レイドゥースの左は完全に抑えられており、敵側に突進を続けるレイドゥースを搦めとめる隙を与えることはなかった。








「右手のほうが少し甘い」


 あまりにも見事なソラステェル軍の突進劇に、大混乱に陥っていたギシラ軍の首脳部、正規軍の真ん中に守られるように立っている1人の女性将校がいた。


 混乱する高級士官たちのなかでただ1人、彼女は泰然と、戦場を観察していた。


 敵は、強力な騎士を先頭に付けて円錐陣を取って自陣の奥深くまで入り込んできている。これは、間違いなく陣を分断するためのものだろう。背後に抜けた後に、右か左に進路をとりギシラ軍の最後尾に噛み付き。前後からの挟撃によって、ふたつに分けられた軍を各個撃破する。


「確かに、あの駒はすごい」


 彼女はレイドゥースの剣捌きに、苦い唾を飲み込んだ。1人で彼女を止められるような勇者が自軍にいるとは思えなかった。
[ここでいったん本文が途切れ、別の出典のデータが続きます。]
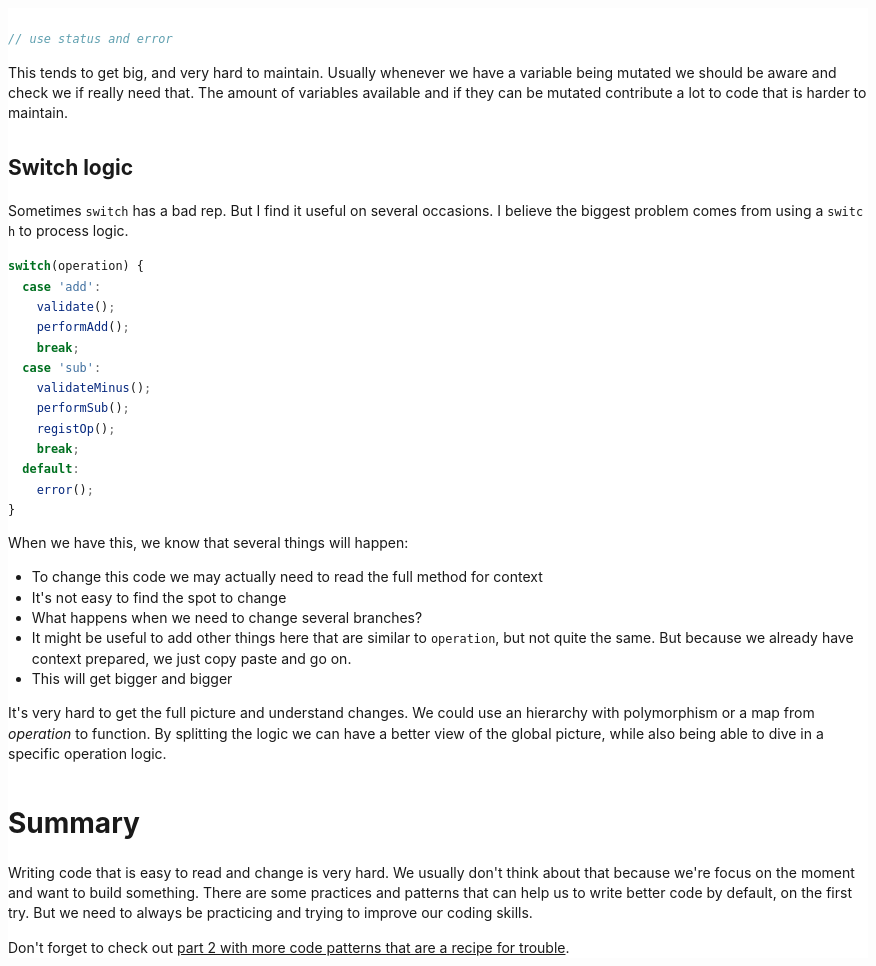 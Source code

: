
 ```js

// use status and error
```

This tends to get big, and very hard to maintain. Usually whenever we have
a variable being mutated we should be aware and check we if really need that.
The amount of variables available and if they can be mutated contribute a lot
to code that is harder to maintain.

## Switch logic

Sometimes `switch` has a bad rep. But I find it useful on several occasions. I
believe the biggest problem comes from using a `switch` to process logic.

```js
switch(operation) {
  case 'add':
    validate();
    performAdd();
    break;
  case 'sub':
    validateMinus();
    performSub();
    registOp();
    break;
  default:
    error();
}
```

When we have this, we know that several things will happen:

* To change this code we may actually need to read the full method for context
* It's not easy to find the spot to change
* What happens when we need to change several branches?
* It might be useful to add other things here that are similar to `operation`,
  but not quite the same. But because we already have context prepared, we just
  copy paste and go on.
* This will get bigger and bigger

It's very hard to get the full picture and understand changes. We could use
an hierarchy with polymorphism or a map from _operation_ to function. By splitting
the logic we can have a better view of the global picture, while also being
able to dive in a specific operation logic.

# Summary

Writing code that is easy to read and change is very hard. We usually don't
think about that because we're focus on the moment and want to build something.
There are some practices and patterns that can help us to write better code
by default, on the first try. But we need to always be practicing and trying
to improve our coding skills.

Don't forget to check out [part 2 with more code patterns that are a recipe
for
trouble](/post/code-patterns-that-are-a-recipe-for-trouble-2/).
 しかし、ギシラ軍は巨大な重深陣を張っている。ミルフィーユのように多重に構成された陣は、この大軍を同時に運用するためのものだったが、それがギシラ軍に幸いしていた。


 だんだんと伸びてきて円錐陣になってきた敵軍の突撃は、18層になるギシラの軍を一枚一枚と剥がしつつまだまだ止まる様子がないのだが、それでもまだ9層の軍がのこっている。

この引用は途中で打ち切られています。